The odd thing here is that the inner veneer layer
is also made out of rosewood!

The back of this Ibanez guitar immediately shows us the lack of the
two ebony stripes that are placed in the neck as a
reinforcement as was done on the Orozco, Kohno and
Sakurai instruments.

A nice shot of the rozette that betrays its' exquisite
workmanship! The quality of building
is allmost flawless.

Also interesting is to compare the tuners on this guitar with the ones
on the TAMA, Orozco, Kohno and Sakurai examples:
No roses here! But very smoothly working.

The veneered head in the Ramirez style.
Dimensions are very close to the original as
I'm in the posession of a 1981 clase 1A Ramirez.

A nice shot of the sides that are bookmatched.

And of course the label that states this instrument
has been manufactured in Japan.

Ibanez Andorra 2857

Another example out of the Andorra series that
bears model number 2857. The headshape differs
from the Ramirez headshape of the model 2858 but
again the lattice bracing is there and workmanship
also on this guitar is immaculate. Remember that these
guitars were priced at DM 518,- back in 1976.
This one is a real early one: 1974 as the first two
digits on the heelblock states.

What surprised me was that the neck of this Andorra
series Ibanez was equipped with a double ebony neck
reinforcement as has been done on the Orozco's a.o.
Another remarkable feature are the small sides of the
bridge where the strings are attached: Slanted as
was the model Tama used on most of their classical
guitar models. Small detail but significant.

In fact this is the most interesting part as this bracing
has been taken from my Orozco model 10.
We were able to compare this bracing with the
bracing in this Ibanez labelled instrument.
Exactly the same, so no fan bracing as
José Ramirez did. The thickening around the soundhole
is visible in my drawing but also on the picture above!

With many thanks to Joris de Baat who took these pictures
we are able to see the side under the higher strings (pitch)

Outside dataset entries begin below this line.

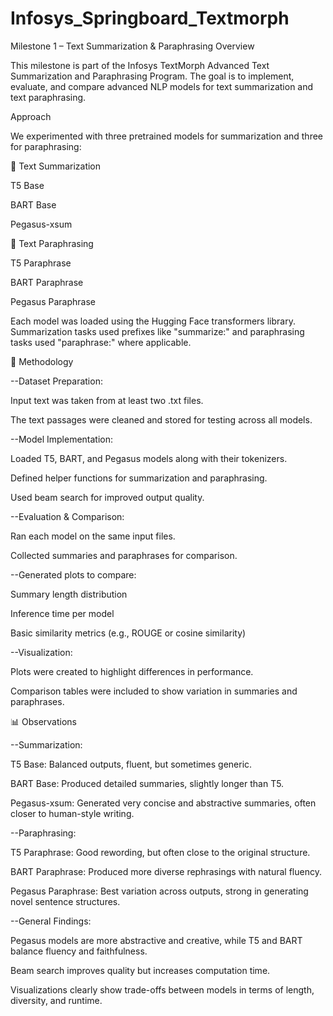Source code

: # Infosys_Springboard_Textmorph
Milestone 1 – Text Summarization & Paraphrasing
Overview

This milestone is part of the Infosys TextMorph Advanced Text Summarization and Paraphrasing Program.
The goal is to implement, evaluate, and compare advanced NLP models for text summarization and text paraphrasing.

Approach

We experimented with three pretrained models for summarization and three for paraphrasing:

🔹 Text Summarization

T5 Base

BART Base

Pegasus-xsum

🔹 Text Paraphrasing

T5 Paraphrase

BART Paraphrase

Pegasus Paraphrase

Each model was loaded using the Hugging Face transformers library. Summarization tasks used prefixes like "summarize:" and paraphrasing tasks used "paraphrase:" where applicable.

🔎 Methodology

--Dataset Preparation:

Input text was taken from at least two .txt files.

The text passages were cleaned and stored for testing across all models.

--Model Implementation:

Loaded T5, BART, and Pegasus models along with their tokenizers.

Defined helper functions for summarization and paraphrasing.

Used beam search for improved output quality.

--Evaluation & Comparison:

Ran each model on the same input files.

Collected summaries and paraphrases for comparison.

--Generated plots to compare:

Summary length distribution

Inference time per model

Basic similarity metrics (e.g., ROUGE or cosine similarity)

--Visualization:

Plots were created to highlight differences in performance.

Comparison tables were included to show variation in summaries and paraphrases.

📊 Observations

--Summarization:

T5 Base: Balanced outputs, fluent, but sometimes generic.

BART Base: Produced detailed summaries, slightly longer than T5.

Pegasus-xsum: Generated very concise and abstractive summaries, often closer to human-style writing.

--Paraphrasing:

T5 Paraphrase: Good rewording, but often close to the original structure.

BART Paraphrase: Produced more diverse rephrasings with natural fluency.

Pegasus Paraphrase: Best variation across outputs, strong in generating novel sentence structures.

--General Findings:

Pegasus models are more abstractive and creative, while T5 and BART balance fluency and faithfulness.

Beam search improves quality but increases computation time.

Visualizations clearly show trade-offs between models in terms of length, diversity, and runtime.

And these braces can be found under the bass side.
Joris thinks it to be a kind of reverse fan bracing but I don't
agree with him. All braces are placed parallel to each other.
We call it a lattice bracing

Joris even made a panoramic view of the bracing
that is written in my mind so it was easy to conclude
that alongside some other features this guitar
must have been produced in the TAMA factory as well.

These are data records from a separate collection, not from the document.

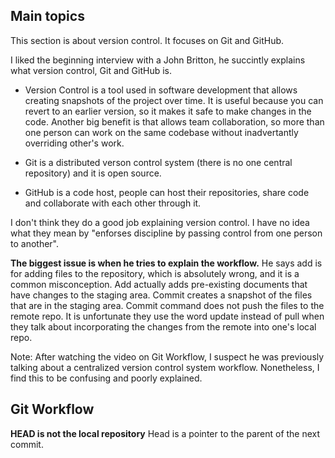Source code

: ## Main topics

This section is about version control. It focuses on Git and GitHub.

I liked the beginning interview with a John Britton, he succintly explains what version control, Git and GitHub is.

* Version Control is a tool used in software development that allows creating snapshots of the project over time. It is useful because you can revert to an earlier version, so it makes it safe to make changes in the code. Another big benefit is that allows team collaboration, so more than one person can work on the same codebase without inadvertantly overriding other's work.

* Git is a distributed verson control system (there is no one central repository) and it is open source.

* GitHub is a code host, people can host their repositories, share code and collaborate with each other through it.

I don't think they do a good job explaining version control. I have no idea what they mean by "enforses discipline by passing control from one person to another". 

**The biggest issue is when he tries to explain the workflow.** He says add is for adding files to the repository, which is absolutely wrong, and it is a common misconception. Add actually adds pre-existing documents that have changes to the staging area. Commit creates a snapshot of the files that are in the staging area. Commit command does not push the files to the remote repo. It is unfortunate they use the word update instead of pull when they talk about incorporating the changes from the remote into one's local repo.

Note: After watching the video on Git Workflow, I suspect he was previously talking about a centralized version control system workflow. Nonetheless, I find this to be confusing and poorly explained.

## Git Workflow

**HEAD is not the local repository** Head is a pointer to the parent of the next commit.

The comments at the end of this message states that there are no
connections between Kohno and the copies made in Japan
by the Tama factory. Juan Orozco puts it another way:

He talks about a collaboration between
Kohno, Sakurai and himself in developing a guitar for the
worldmarket that either had a Kohno, Sakurai or
Orozco label sticked inside.

At the end of the seventies when I was studying classical guitar
some students came up with either an Orozco or a Kohno supplied by
the same distributor.
These guitars appeared at the same time which can't be a coincidence
having read lots of other stories.

The only Ryoji Matsuoka - Masaru Kohno connection that I know of is that during the 1970s Ryoji Matsuoka sold a classical model that was a very good copy of a high end Kohno model 50. I owned one --- it was a great playing and sounding guitar. The guitar had Kohno’s trademark double ebony neck support. Kohno copies were popular in Japan after Masaru Kohno won the gold medal in lutherie at the 1967 Liege Concours National des Guitars / Queen Elisabeth International Music competition in Belgium. Robert Bouchet was one of the Jurors. A couple of other Nagoya guitar makers, including Tama, sold a Kohno copy with the double ebony neck support. Juan Orozco of New York also sold a Japanese Kohno copy guitar under the Orozco label. You will sometimes see these instruments for sale on ebay, but beware as some ebay sellers will purport that these guitars were made at the Kohno workshop or under contract with Kohno. According to Masaki Sakurai, Masaru Kohno’s nephew and successor, they were most definitely not made at the Kohno workshop and have no connection with Kohno-Sakurai guitars.